>>>>>
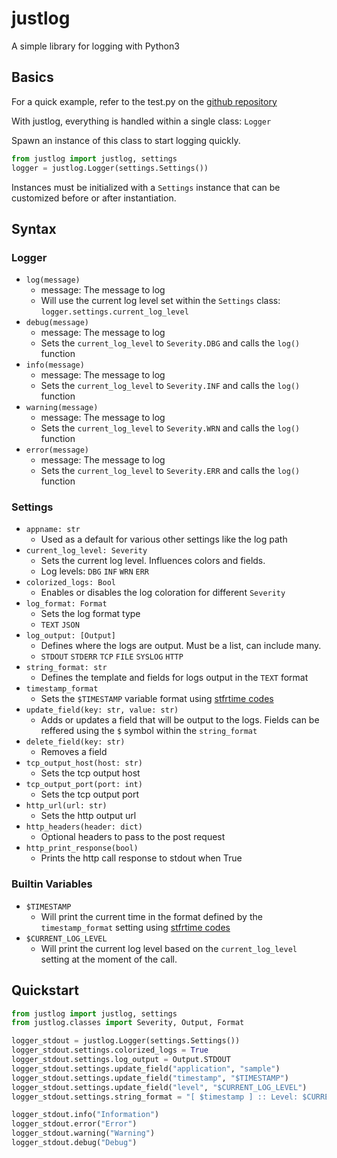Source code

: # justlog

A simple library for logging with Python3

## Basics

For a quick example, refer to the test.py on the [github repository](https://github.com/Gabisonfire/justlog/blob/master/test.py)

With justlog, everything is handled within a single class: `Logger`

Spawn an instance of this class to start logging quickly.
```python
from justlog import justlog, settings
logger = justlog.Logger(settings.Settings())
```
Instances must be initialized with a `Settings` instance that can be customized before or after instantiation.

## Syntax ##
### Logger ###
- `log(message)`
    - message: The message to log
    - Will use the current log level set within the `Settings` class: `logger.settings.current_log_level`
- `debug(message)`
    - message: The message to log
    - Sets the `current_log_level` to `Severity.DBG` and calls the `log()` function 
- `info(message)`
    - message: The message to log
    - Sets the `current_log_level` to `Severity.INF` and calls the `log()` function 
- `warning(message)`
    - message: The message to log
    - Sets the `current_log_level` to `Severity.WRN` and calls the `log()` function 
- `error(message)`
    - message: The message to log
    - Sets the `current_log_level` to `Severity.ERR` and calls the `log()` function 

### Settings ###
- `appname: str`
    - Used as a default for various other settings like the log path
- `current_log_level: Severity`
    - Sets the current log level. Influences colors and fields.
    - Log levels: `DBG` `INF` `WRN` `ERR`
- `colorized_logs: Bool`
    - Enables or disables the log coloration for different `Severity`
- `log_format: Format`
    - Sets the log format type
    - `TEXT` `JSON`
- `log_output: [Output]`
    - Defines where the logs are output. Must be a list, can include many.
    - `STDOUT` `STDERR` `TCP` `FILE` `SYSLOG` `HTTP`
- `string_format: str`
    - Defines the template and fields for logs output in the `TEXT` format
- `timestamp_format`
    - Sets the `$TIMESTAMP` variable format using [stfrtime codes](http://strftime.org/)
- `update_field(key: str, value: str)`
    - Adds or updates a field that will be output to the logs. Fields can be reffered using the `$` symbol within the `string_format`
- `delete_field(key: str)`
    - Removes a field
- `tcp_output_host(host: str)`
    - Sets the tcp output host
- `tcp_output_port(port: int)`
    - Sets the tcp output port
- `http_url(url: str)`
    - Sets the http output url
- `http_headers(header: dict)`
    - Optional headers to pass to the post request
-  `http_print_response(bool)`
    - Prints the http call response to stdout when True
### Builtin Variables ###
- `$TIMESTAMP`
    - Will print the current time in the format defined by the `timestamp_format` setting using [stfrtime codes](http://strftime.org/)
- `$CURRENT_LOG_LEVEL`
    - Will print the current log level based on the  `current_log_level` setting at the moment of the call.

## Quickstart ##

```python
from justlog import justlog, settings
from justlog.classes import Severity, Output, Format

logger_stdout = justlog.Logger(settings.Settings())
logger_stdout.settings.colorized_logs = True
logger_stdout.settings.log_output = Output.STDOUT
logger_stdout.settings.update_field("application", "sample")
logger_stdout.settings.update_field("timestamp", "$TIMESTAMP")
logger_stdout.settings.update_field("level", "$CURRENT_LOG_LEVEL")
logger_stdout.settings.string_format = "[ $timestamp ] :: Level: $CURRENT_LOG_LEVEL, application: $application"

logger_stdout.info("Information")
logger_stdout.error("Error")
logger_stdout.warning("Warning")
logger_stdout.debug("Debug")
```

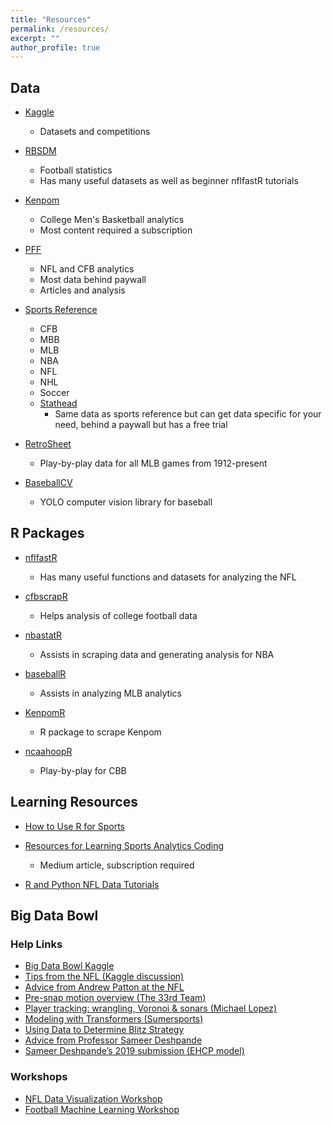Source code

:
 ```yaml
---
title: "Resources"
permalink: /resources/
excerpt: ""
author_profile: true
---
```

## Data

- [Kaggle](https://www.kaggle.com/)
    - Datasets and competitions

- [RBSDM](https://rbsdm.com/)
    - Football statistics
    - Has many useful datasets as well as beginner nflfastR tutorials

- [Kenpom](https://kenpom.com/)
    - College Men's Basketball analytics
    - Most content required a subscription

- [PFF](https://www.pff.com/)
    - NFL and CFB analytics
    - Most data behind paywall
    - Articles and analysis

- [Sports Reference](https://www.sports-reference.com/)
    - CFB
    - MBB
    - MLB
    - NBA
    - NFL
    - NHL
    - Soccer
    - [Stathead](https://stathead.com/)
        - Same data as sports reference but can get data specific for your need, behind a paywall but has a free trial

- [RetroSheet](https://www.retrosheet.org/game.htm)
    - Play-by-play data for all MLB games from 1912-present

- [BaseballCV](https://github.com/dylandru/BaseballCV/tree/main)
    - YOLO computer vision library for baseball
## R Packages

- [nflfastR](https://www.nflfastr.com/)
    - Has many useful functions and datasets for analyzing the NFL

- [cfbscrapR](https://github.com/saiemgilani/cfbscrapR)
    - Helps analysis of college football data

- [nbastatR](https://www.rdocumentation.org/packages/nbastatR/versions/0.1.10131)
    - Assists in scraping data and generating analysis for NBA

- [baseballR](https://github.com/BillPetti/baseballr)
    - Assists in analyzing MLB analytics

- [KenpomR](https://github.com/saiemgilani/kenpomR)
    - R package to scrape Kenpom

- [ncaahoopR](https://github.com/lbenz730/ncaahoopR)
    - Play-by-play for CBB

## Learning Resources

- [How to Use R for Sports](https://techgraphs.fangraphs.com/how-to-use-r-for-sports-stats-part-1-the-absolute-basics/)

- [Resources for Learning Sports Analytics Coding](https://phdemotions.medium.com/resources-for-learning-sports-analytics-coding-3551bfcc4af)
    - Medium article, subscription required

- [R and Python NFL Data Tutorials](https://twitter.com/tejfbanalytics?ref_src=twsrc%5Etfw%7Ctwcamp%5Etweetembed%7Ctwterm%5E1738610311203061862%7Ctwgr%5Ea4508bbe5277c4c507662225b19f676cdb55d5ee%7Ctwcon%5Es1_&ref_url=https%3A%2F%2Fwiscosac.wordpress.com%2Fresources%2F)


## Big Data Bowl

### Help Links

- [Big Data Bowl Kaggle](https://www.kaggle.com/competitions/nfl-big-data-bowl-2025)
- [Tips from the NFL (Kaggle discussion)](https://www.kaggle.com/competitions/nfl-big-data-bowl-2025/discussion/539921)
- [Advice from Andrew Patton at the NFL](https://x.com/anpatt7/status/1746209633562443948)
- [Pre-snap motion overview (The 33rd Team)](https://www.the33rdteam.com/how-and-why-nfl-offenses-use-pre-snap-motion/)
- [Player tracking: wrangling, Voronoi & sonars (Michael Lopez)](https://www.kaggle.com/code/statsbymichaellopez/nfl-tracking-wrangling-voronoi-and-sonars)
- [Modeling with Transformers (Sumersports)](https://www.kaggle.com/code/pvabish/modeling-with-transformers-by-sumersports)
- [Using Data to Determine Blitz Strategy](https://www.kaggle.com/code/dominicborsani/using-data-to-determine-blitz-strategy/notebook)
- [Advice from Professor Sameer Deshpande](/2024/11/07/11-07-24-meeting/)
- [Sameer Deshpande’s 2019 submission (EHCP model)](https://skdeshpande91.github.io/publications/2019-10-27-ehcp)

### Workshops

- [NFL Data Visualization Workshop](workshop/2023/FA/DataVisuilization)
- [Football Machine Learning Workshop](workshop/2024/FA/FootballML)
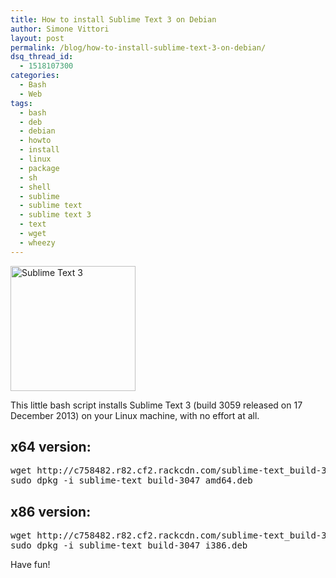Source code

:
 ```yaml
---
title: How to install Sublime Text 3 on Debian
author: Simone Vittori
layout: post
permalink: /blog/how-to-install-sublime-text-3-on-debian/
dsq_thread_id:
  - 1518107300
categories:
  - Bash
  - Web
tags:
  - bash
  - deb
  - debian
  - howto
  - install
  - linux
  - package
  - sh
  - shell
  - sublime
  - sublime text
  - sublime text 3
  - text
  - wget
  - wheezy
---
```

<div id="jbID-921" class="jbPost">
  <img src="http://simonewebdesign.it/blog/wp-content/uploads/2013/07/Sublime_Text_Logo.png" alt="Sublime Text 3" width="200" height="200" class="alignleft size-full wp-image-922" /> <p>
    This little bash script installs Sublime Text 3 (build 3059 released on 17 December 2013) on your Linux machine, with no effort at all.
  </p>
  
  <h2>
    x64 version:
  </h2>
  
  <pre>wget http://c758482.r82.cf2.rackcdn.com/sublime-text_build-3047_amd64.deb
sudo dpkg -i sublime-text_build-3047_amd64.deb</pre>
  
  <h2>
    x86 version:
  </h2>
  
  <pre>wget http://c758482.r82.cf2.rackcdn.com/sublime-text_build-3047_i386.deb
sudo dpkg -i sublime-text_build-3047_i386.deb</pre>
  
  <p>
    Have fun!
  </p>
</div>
<<<<<
**WHAT NEEDS TO BE DONE:**
Show each line in the entries that holds the string "required".

**EXERCISE RESPONSE:**
    - Most content required a subscription
    - Medium article, subscription required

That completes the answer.